◆ **Task prompt**: Sort through the material below and copy each line with "moment".
[Start of Attachment]
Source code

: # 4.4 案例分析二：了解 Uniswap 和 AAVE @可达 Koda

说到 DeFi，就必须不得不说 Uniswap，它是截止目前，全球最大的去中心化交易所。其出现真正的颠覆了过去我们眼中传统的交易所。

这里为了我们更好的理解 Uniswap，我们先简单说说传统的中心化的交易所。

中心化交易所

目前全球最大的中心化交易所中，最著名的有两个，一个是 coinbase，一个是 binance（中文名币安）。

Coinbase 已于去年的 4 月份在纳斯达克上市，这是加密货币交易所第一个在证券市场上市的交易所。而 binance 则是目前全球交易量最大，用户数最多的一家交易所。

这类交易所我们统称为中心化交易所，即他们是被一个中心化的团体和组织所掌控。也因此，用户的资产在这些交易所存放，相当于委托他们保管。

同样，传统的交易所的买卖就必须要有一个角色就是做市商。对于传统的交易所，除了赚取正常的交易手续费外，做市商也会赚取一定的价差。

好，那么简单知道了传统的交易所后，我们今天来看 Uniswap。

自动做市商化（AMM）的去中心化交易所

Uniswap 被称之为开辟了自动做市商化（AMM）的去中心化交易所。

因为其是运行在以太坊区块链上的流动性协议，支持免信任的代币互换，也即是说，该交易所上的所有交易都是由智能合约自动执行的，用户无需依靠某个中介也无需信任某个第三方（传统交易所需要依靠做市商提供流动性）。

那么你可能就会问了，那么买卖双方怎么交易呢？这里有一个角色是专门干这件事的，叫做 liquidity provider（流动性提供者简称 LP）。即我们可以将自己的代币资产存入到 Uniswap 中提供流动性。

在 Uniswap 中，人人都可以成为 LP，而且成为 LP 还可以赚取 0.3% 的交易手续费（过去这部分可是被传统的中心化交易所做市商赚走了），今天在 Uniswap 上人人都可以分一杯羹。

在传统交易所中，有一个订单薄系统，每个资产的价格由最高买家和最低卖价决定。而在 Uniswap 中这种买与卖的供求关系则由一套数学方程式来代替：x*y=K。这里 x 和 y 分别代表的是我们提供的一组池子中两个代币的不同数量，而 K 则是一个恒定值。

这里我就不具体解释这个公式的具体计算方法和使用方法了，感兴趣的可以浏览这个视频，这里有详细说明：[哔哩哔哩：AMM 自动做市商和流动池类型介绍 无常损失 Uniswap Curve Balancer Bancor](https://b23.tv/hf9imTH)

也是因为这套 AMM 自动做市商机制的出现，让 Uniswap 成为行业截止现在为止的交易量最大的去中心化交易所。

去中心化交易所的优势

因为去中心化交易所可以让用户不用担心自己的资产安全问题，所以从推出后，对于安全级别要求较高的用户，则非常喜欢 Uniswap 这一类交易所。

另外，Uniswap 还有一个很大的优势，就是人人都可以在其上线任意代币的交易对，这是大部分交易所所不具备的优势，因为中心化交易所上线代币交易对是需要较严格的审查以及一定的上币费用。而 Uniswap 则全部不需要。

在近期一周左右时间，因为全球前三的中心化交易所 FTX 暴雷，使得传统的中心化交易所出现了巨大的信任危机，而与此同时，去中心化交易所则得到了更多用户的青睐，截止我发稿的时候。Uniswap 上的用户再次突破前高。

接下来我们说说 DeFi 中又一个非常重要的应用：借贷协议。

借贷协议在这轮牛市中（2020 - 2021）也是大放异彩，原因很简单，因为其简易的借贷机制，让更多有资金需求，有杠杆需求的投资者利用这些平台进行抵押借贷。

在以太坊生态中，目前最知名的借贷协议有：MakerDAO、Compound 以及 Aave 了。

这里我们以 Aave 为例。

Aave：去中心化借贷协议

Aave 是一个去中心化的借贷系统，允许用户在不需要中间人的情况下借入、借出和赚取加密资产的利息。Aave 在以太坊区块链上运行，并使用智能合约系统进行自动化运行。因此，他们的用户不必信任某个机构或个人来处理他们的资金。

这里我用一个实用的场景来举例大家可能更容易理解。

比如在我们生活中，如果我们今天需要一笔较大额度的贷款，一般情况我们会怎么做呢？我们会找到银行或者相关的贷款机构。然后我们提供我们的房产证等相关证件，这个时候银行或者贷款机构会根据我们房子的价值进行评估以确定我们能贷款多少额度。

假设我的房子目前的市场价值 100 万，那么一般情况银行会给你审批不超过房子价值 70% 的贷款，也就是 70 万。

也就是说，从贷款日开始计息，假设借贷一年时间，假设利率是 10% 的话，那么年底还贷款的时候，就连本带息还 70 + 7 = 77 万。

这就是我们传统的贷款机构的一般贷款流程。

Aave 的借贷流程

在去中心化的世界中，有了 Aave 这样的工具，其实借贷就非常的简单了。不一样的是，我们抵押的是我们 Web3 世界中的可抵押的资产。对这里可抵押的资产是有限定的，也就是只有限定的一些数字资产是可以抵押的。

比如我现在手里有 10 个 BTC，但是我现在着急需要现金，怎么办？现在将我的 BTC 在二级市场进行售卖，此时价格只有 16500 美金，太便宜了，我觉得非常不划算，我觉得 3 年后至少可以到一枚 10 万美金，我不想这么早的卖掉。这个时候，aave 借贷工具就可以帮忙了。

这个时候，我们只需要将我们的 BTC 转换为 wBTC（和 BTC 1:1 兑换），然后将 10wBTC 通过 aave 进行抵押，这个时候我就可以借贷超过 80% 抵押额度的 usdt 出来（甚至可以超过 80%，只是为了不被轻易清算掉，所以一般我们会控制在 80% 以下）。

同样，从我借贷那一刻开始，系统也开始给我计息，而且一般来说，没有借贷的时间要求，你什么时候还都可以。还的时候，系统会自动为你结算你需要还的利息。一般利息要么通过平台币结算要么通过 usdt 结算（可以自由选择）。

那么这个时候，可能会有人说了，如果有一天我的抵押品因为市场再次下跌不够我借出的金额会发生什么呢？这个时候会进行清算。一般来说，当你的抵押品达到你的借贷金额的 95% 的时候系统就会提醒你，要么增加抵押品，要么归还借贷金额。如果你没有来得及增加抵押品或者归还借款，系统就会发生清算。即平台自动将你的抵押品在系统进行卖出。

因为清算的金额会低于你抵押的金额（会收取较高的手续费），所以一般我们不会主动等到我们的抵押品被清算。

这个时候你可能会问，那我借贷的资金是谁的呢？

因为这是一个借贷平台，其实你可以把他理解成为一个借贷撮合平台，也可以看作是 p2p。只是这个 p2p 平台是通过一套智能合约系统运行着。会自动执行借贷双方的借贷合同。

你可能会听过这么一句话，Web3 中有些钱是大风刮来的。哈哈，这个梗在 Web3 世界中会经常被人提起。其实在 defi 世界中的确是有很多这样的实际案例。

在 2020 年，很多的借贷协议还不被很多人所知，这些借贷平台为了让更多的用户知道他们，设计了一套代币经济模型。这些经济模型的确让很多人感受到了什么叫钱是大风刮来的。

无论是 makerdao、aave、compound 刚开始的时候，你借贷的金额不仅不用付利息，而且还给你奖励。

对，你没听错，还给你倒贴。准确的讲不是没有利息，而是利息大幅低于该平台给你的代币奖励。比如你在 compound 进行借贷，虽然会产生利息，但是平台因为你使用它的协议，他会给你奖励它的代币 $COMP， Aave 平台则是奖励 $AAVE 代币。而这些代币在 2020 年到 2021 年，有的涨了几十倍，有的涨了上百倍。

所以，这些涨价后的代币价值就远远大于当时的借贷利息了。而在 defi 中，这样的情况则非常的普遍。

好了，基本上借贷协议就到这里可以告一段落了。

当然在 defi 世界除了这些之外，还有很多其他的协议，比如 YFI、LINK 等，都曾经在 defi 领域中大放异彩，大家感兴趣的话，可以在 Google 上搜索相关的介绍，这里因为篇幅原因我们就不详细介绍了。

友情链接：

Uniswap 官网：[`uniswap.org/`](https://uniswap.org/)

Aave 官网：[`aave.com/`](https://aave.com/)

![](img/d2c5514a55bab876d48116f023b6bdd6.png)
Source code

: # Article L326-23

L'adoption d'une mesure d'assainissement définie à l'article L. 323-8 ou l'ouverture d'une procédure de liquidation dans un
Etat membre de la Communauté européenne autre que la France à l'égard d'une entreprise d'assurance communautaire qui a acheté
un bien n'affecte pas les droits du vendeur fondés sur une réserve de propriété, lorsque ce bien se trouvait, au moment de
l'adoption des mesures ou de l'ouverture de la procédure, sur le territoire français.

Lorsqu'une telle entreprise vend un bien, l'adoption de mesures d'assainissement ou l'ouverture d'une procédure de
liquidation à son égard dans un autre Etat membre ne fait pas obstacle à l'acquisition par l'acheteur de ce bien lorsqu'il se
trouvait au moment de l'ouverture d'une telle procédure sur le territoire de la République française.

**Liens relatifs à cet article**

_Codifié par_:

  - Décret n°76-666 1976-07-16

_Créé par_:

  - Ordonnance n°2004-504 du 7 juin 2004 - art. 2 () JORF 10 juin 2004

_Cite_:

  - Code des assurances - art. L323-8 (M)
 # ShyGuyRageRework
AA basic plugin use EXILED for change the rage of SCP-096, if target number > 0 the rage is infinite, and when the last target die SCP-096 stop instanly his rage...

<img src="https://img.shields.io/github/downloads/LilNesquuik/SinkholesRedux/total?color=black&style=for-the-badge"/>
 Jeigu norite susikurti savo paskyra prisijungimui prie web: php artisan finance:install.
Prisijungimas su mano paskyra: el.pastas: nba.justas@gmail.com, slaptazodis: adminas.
[End of Attachment]
◆ **Task answer**:
un bien n'affecte pas les droits du vendeur fondés sur une réserve de propriété, lorsque ce bien se trouvait, au moment de
trouvait au moment de l'ouverture d'une telle procédure sur le territoire de la République française.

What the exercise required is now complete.